Листья

Сегодня прекрасный день. На улице немного похолодало, идет дождь, с утра сильный, а сейчас мелкий, легкий, нежный, почти незаметный, из тех, что просто наполняют воздух пьяняще-освежающей влажной свежестью. Я не люблю такую погоду, предпочитаю буйство красок, температурные рекорды и солнечное веселье. Но сегодня мне хорошо. Необъяснимо хорошо. И невероятно. Я отчего-то чувствую себя счастливой. Ничего не произошло. Ничего не приснилось. Ничего не ожидается. А мне хорошо.

Утром шла по улице и вдруг остановилась. Встала под огромным старым кленом на Полянке и поняла, что не могу больше никуда идти. Так было хорошо там, под этими влажными свежими листьями. И вспомнились мне ощущения из детства, события, которые были всего лишь краткими моментами жизни, но, возможно, наложили на эту жизнь серьезный отпечаток.
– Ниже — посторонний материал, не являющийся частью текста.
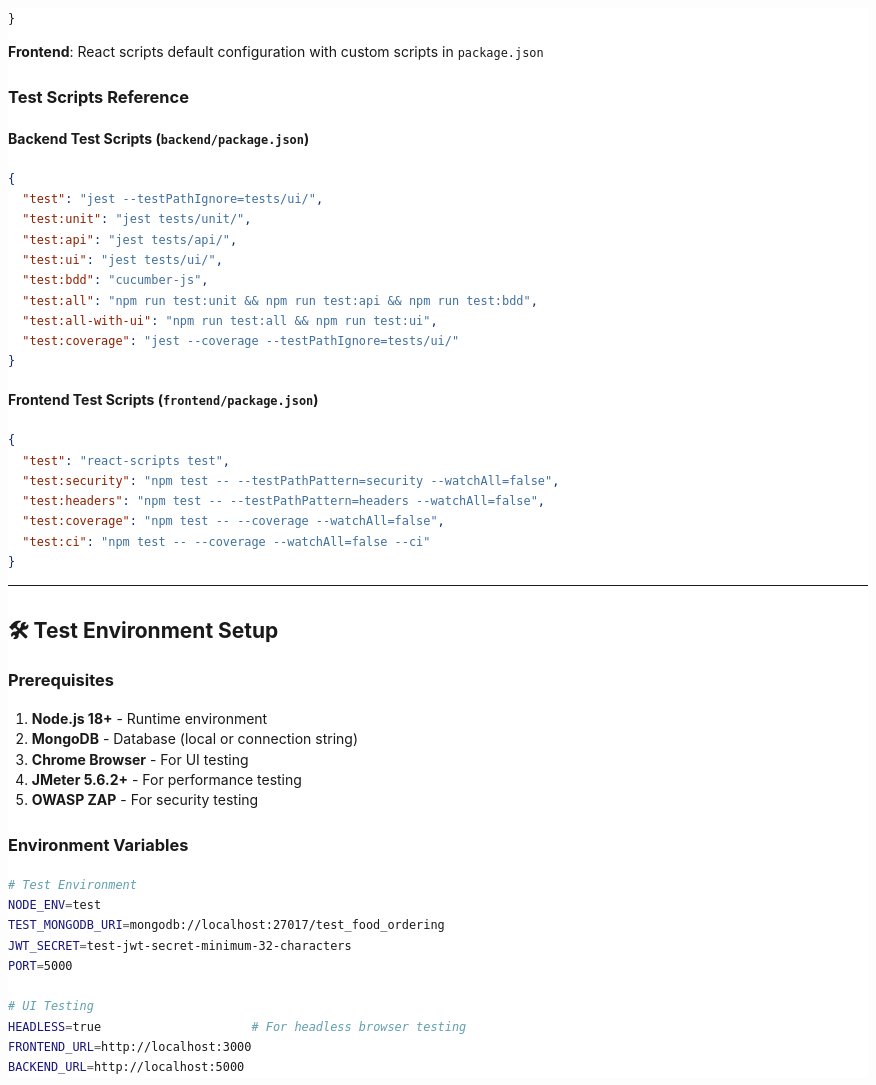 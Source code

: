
 ```javascript
}
```

**Frontend**: React scripts default configuration with custom scripts in `package.json`

### Test Scripts Reference

#### Backend Test Scripts (`backend/package.json`)
```json
{
  "test": "jest --testPathIgnore=tests/ui/",
  "test:unit": "jest tests/unit/",
  "test:api": "jest tests/api/",
  "test:ui": "jest tests/ui/",
  "test:bdd": "cucumber-js",
  "test:all": "npm run test:unit && npm run test:api && npm run test:bdd",
  "test:all-with-ui": "npm run test:all && npm run test:ui",
  "test:coverage": "jest --coverage --testPathIgnore=tests/ui/"
}
```

#### Frontend Test Scripts (`frontend/package.json`)
```json
{
  "test": "react-scripts test",
  "test:security": "npm test -- --testPathPattern=security --watchAll=false",
  "test:headers": "npm test -- --testPathPattern=headers --watchAll=false",
  "test:coverage": "npm test -- --coverage --watchAll=false",
  "test:ci": "npm test -- --coverage --watchAll=false --ci"
}
```

---

## 🛠️ Test Environment Setup

### Prerequisites
1. **Node.js 18+** - Runtime environment
2. **MongoDB** - Database (local or connection string)
3. **Chrome Browser** - For UI testing
4. **JMeter 5.6.2+** - For performance testing
5. **OWASP ZAP** - For security testing

### Environment Variables
```bash
# Test Environment
NODE_ENV=test
TEST_MONGODB_URI=mongodb://localhost:27017/test_food_ordering
JWT_SECRET=test-jwt-secret-minimum-32-characters
PORT=5000

# UI Testing
HEADLESS=true                     # For headless browser testing
FRONTEND_URL=http://localhost:3000
BACKEND_URL=http://localhost:5000
```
...Занавеска из огромного куска мягкой белой марли привычно защищает дверной проем от назойливых беспардонных насекомых. Интересно, сколько ей лет? Бабушка каждые три дня стирает ее в огромном зеленом эмалированном тазу, потом долго полощет в холодной воде из желтенького пластмассового корытца, и после быстро окунает несколько раз в маленькую поцарапанную миску, где смешаны крахмал и синька. Марля мгновенно высыхает на летнем ветерке. В первый день после стирки она кажется жестковатой, потом становится мягче, и вот когда она уже очень приятна и ее хочется касаться, почему-то снова наступает время стирки и накрахмаливания. Я сто раз задавала себе вопрос: почему именно эта старенькая марля? И сто раз чувствовала, что не хочу ничего другого. Я люблю, когда она вот так тихонько покачивается на входе. К бабушке снова пришла подруга – тетя Люся Горенцвейг. Сейчас она опять будет долго говорить о своей внучке Аллочке, которая живет в Риге. Аллочка отлично учится, и ходит на фигурное катание. Я не очень люблю тетю Люсю, но люблю смотреть, как она разговаривает, как жестикулирует, как постукивает пальцем по белому пластику затертого кухонного стола и смешно шевелит губами. Ее левая рука всегда туго перетянута толстым кожаным ремешком часов, и от этого она (рука) похожа на любительскую колбасу в витрине «сорокового» магазина. Мне быстро надоедает слушать бабушкин с тетей Люсей разговор, и я иду во двор. Там вишня. Бабушка постоянно говорит, что она незрелая, даже когда ягоды начинают чернеть и оказываются в карманах соседских мальчишек. Вон они побежали, Игорь и Толик, два брата. Бабушка не в восторге, когда я играю с ними. Она отдает предпочтение Ниночке Левиной, хорошей спокойной девочке, у которой есть оранжевая кукольная коляска, и которая идет обедать по первому зову. Но пока бабушка не видит, я могу сорвать несколько вишенок, быстро запихнуть их в рот и попросить у мальчишек пострелять из пистолета с пистонами. Мы идем в тень старой груши и после десятка удачных взрывов приступаем к поискам в траве божьих коровок. Прекрасное занятие, прекрасное настроение, прекрасный возраст. Мне чуть больше шести...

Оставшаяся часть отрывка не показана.